White was already familiar with D&D; he first became interested earlier in the semester when the game came up in a conversation White was having with junior Tyler Cecil during Java class.
Cecil himself is a founder of another D&D group at East. Other members are juniors Kyle Engleken, Duncan Gibbs, and Angela Clem. Engleken first introduced Cecil to D&D in seventh grade, and it seemed to be a perfect fit.
“I don’t like doing anything that’s mindless as far as entertainment, [but] with D&D you get to write stories, you get to do acting (which I like a lot), and while your playing your brain is being challenged” Cecil said. “It’s actually intellectually engaging, as opposed to something like just watching TV.”
White had Cecil put PDFs of the D&D rulebooks on his flashdrive. After learning more about it, White became interested in starting a group, but didn’t know of anyone who would want to join, until Mitchell brought it up.
At first Mitchell wasn’t sure if White was joking. Sure enough, two weeks went by without White bringing it up again.

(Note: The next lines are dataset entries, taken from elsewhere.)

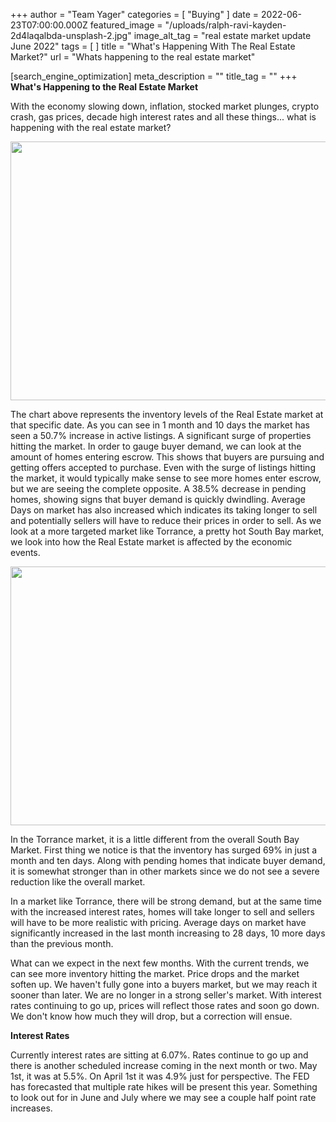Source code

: +++
author = "Team Yager"
categories = [ "Buying" ]
date = 2022-06-23T07:00:00.000Z
featured_image = "/uploads/ralph-ravi-kayden-2d4laqalbda-unsplash-2.jpg"
image_alt_tag = "real estate market update June 2022"
tags = [ ]
title = "What's Happening With The Real Estate Market?"
url = "Whats happening to the real estate market"

[search_engine_optimization]
meta_description = ""
title_tag = ""
+++
**What's Happening to the Real Estate Market**

With the economy slowing down, inflation, stocked market plunges, crypto crash, gas prices, decade high interest rates and all these things... what is happening with the real estate market?&nbsp;

<img src="/uploads/screen-shot-2022-06-22-at-2-15-56-pm.png" width="638" height="414" />

The chart above represents the inventory levels of the Real Estate market at that specific date. As you can see in 1 month and 10 days the market has seen a 50.7% increase in active listings. A significant surge of properties hitting the market. In order to gauge buyer demand, we can look at the amount of homes entering escrow. This shows that buyers are pursuing and getting offers accepted to purchase. Even with the surge of listings hitting the market, it would typically make sense to see more homes enter escrow, but we are seeing the complete opposite. A 38.5% decrease in pending homes, showing signs that buyer demand is quickly dwindling. Average Days on market has also increased which indicates its taking longer to sell and potentially sellers will have to reduce their prices in order to sell. As we look at a more targeted market like Torrance, a pretty hot South Bay market, we look into how the Real Estate market is affected by the economic events.&nbsp;

<img src="/uploads/screen-shot-2022-06-22-at-2-20-18-pm.png" width="638" height="414" />

In the Torrance market, it is a little different from the overall South Bay Market. First thing we notice is that the inventory has surged 69% in just a month and ten days. Along with pending homes that indicate buyer demand, it is somewhat stronger than in other markets since we do not see a severe reduction like the overall market.&nbsp;

In a market like Torrance, there will be strong demand, but at the same time with the increased interest rates, homes will take longer to sell and sellers will have to be more realistic with pricing. Average days on market have significantly increased in the last month increasing to 28 days, 10 more days than the previous month.&nbsp;

What can we expect in the next few months. With the current trends, we can see more inventory hitting the market. Price drops and the market soften up. We haven't fully gone into a buyers market, but we may reach it sooner than later. We are no longer in a strong seller's market. With interest rates continuing to go up, prices will reflect those rates and soon go down. We don't know how much they will drop, but a correction will ensue.

**Interest Rates**

Currently interest rates are sitting at 6.07%. Rates continue to go up and there is another scheduled increase coming in the next month or two. May 1st, it was at 5.5%. On April 1st it was 4.9% just for perspective. The FED has forecasted that multiple rate hikes will be present this year. Something to look out for in June and July where we may see a couple half point rate increases.&nbsp;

Finally, a week before summer started, White informed Mitchell that he found two members who wanted to join: Kelly and Colom.
The first thing that the group did together was scour Table Tops, a local store specializing in role-playing equipment. Their objective: find cool and unique dice, which are at the core of the essentials needed for a D&D player’s arsenal. Each member picked a different set of dice from the glass display case to use on their campaigns against enemies in the dungeon. For Mitchell, black dice with white and grey swirls; for White, olive green with white speckles.

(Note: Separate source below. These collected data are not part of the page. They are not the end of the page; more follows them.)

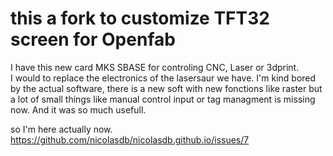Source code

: # this a fork to customize TFT32 screen for Openfab

I have this new card MKS SBASE for controling CNC, Laser or 3dprint.  
I would to replace the electronics of the lasersaur we have. I'm kind bored by the actual software, there is a new soft with new fonctions like raster but a lot of small things like manual control input or tag managment is missing now. And it was so much usefull. 

so I'm here actually now.
https://github.com/nicolasdb/nicolasdb.github.io/issues/7
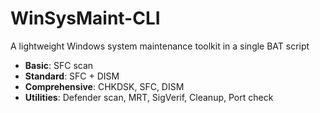# WinSysMaint-CLI

A lightweight Windows system maintenance toolkit in a single BAT script
- **Basic**: SFC scan
- **Standard**: SFC + DISM
- **Comprehensive**: CHKDSK, SFC, DISM
- **Utilities**: Defender scan, MRT, SigVerif, Cleanup, Port check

The second thing they did was have Russell put PDF copies of the rulebook on members’ laptops. The group uses a fourth edition rulebook, which was released in 2008; however, the original came out in 1974. And since its inception, the game’s carried the negative social-stigma of being the epitome of nerdiness.
Cecil ignores generalizations made about D&D players. “I think that most people that can accept anything that’s a little different will be able to accept [D&D] as a way to express yourself,” Cecil said. “And anyone who just thinks it’s horrendously dorky, I probably don’t think very highly of anyways.”

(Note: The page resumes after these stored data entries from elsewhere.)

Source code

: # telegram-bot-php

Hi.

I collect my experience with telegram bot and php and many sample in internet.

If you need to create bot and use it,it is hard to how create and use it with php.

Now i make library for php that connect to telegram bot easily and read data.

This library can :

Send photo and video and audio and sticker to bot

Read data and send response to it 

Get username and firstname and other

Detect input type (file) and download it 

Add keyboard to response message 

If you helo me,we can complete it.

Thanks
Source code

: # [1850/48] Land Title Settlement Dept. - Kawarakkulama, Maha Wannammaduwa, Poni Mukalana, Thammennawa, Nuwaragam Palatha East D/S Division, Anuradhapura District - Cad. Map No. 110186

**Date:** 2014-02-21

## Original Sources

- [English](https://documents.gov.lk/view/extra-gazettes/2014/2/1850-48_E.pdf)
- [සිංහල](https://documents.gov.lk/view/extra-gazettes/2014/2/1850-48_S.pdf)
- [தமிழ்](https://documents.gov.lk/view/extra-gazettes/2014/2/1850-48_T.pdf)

In addition to the stereotypes about the nerdiness of the game’s fanbase, it was originally thought by some that players were followers of the occult.
Though most say that by now, people have accepted D&D as just a game, others see it as much more.
“It’s a chance to go to someone’s house, hang out with friends, talk about video games and computers and have some fun,” Kelley said.
Mitchell likes that their group is casual, and would probably leave if they turned “hardcore.”
“If all we did was go to the house and only play D&D and not talk, or interact in any other way,” Mitchell said, “it would be much less of a social experience, and it would be more like playing World of Warcraft with words.”
For the players at East, D&D isn’t sitting in a basement speaking elvish and fighting with foam swords; it’s a way to express themselves creatively while socializing with friends. That’s why this weekend, and every weekend in the near future, the players will descend into the dungeon.